かわむらの
日々
正倉院文様小紋の帯合わせ
空気の冷たい今朝は少し雨も降って、その後の晴れ間から覗いた富士山には雪が積もっていました。いよいよ冬の到来ですね。
今日は帯合わせを紹介します。
選んだ着物はこちら。フジモト制作の小紋です。正倉院文様のひとつ、花喰鳥文様を型染と手描きで多層的に表現した一品。小紋とはいえ品格あるこの文様に、帯を数点合わせてみます。
まずは梅垣織物の九寸帯で。梅垣さんの九寸は袋帯にも負けない品格があり、付下げや訪問着にのせても位負けしません。この小石花丸文は、地色も着物と通ずるものがありますし、表された花文は架空のものということで、事物を限定されることがないので心配せずに合わせられます。
続いては、勝山の本綴八寸に醒ヶ井で金描きさした更紗文様。まあこれも違和感なく見られますよね。ちょっとフォーマルに向いてる感もありますけど、しゃれ着としての味もちゃんと感じます。この辺りが、この小紋の帯合わせには大事かなと思うところです。
と言った後ですぐにカジュアルに振れてますが。米沢出羽屋からの一品で米沢織八寸。色と文様のリズムが良いかなと思い選びました。

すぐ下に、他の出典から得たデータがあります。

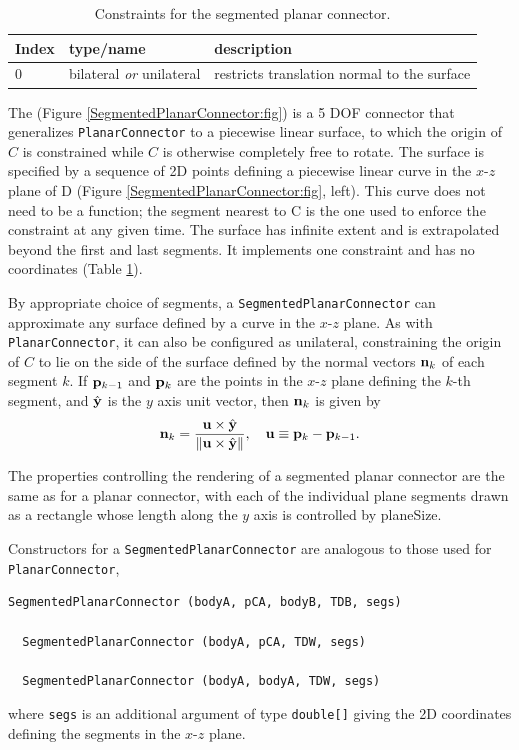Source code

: \begin{table}[h]
\centering
\begin{tabular}{|l|l|l|}
\hline
Index & type/name & description \\
\hline
0 & bilateral {\it or} unilateral & restricts translation normal to the surface \\
\hline
\end{tabular}
\caption{Constraints for the segmented planar connector.}
\label{SegmentedPlanarConstraints:tbl}
\end{table}

The 
(Figure \ref{SegmentedPlanarConnector:fig}) is a 5 DOF connector that
generalizes {\tt PlanarConnector} to a piecewise linear surface, to
which the origin of $C$ is constrained while $C$ is otherwise
completely free to rotate. The surface is specified by a sequence of
2D points defining a piecewise linear curve in the $x$-$z$ plane of D
(Figure \ref{SegmentedPlanarConnector:fig}, left). This curve does not
need to be a function; the segment nearest to C is the one used to
enforce the constraint at any given time. The surface has infinite
extent and is extrapolated beyond the first and last segments.  It
implements one constraint and has no coordinates (Table
\ref{SegmentedPlanarConstraints:tbl}).

By appropriate choice of segments, a {\tt SegmentedPlanarConnector}
can approximate any surface defined by a curve in the $x$-$z$ plane.
As with {\tt PlanarConnector}, it can also be configured as
unilateral, constraining the origin of $C$ to lie on the side of the
surface defined by the normal vectors ${\bf n}_k$ of each segment $k$. If
${\bf p}_{k-1}$ and ${\bf p}_k$ are the points in the $x$-$z$ plane defining the
$k$-th segment, and $\hat{{\bf y}}$ is the $y$ axis unit vector, then ${\bf n}_k$
is given by
%
\begin{equation}
{\bf n}_k = \frac{{\bf u} \times \hat{{\bf y}}}{\| {\bf u} \times \hat{{\bf y}}\|},
\quad {\bf u} \equiv {\bf p}_{k} -{\bf p}_{k-1}.
\end{equation}
%

The properties controlling the rendering of a segmented planar
connector are the same as for a planar connector, with each of the
individual plane segments drawn as a rectangle whose length along the
$y$ axis is controlled by {\sf planeSize}.

Constructors for a {\tt SegmentedPlanarConnector} are analogous to
those used for {\tt PlanarConnector},
%
\begin{lstlisting}[]
  SegmentedPlanarConnector (bodyA, pCA, bodyB, TDB, segs)

  SegmentedPlanarConnector (bodyA, pCA, TDW, segs)

  SegmentedPlanarConnector (bodyA, bodyA, TDW, segs)
\end{lstlisting}
%
where {\tt segs} is an additional argument of type {\tt double[]}
giving the 2D coordinates defining the segments in the $x$-$z$ plane.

最後は杉村のすくい織九寸帯。縞ですからね、合う合わないとかないだろうという声が聞こえてきそうですが、うん、その通りですね。合わないわけがないと言った感じですね。ただ、杉村さんのこの一品は適度な光沢もあり、この小紋とはより好相性だなと常々感じていて、それゆえ敢えて取り上げてみたかったのです。
悠久のロマンを感じる正倉院文様。しゃれ着としてのテイストを保ちつつ上品に見える組み合わせを目指してみました。いかがでしたでしょうか。
筆者は昔、京都に住んでいた時期があり、その時代にはよく奈良へ足を伸ばしました。「文様の勉強のために正倉院展へ」と言うわけではなく、専ら仲間たちとラーメンを食べに。(天理ラーメンが好きだったので、夜中に車を走らせて片道二時間ほどかけて行きました。)
帰りしな、若い時の好奇心で、夜中の奈良公園などもよく徘徊しました。ある時、人気もない真っ暗な奈良公園に佇んでいると、誰かが僕の背中をノックします。隣にいる友人のイタズラだと思い、「止めろよ」と言うと、友人はキョトンとしています。あれっ?と思い振り向いてみたら、僕の背後で鹿がお辞儀を繰り返していました。
驚いて大きな声で叫ぶと、鹿はそれ以上に驚き飛び上がって逃げていきました。今はどうなっているか知りませんが、当時は夜中でも公園内を鹿が闊歩していたんですね(25年くらい前です)。その鹿は珍しく夜中に人の姿を見て、鹿せんべいを貰えるかと近づいたのでしょう。せんべいどころか一喝をくらい追い返され、悲しい思いをしたことと思います。申し訳ないことをしました。
コロナの影響で観光客が激減し、鹿がせんべいをもらえないというニュースが取り上げられた時期がありました。あれを見るたびに上記の件を思い出し、心がチクチク痛んだものでした。
コロナが収まったらまた奈良に行って、せんべいあげたいですね。ついでに、ではなく今度こそは正倉院展を主目的に行きます。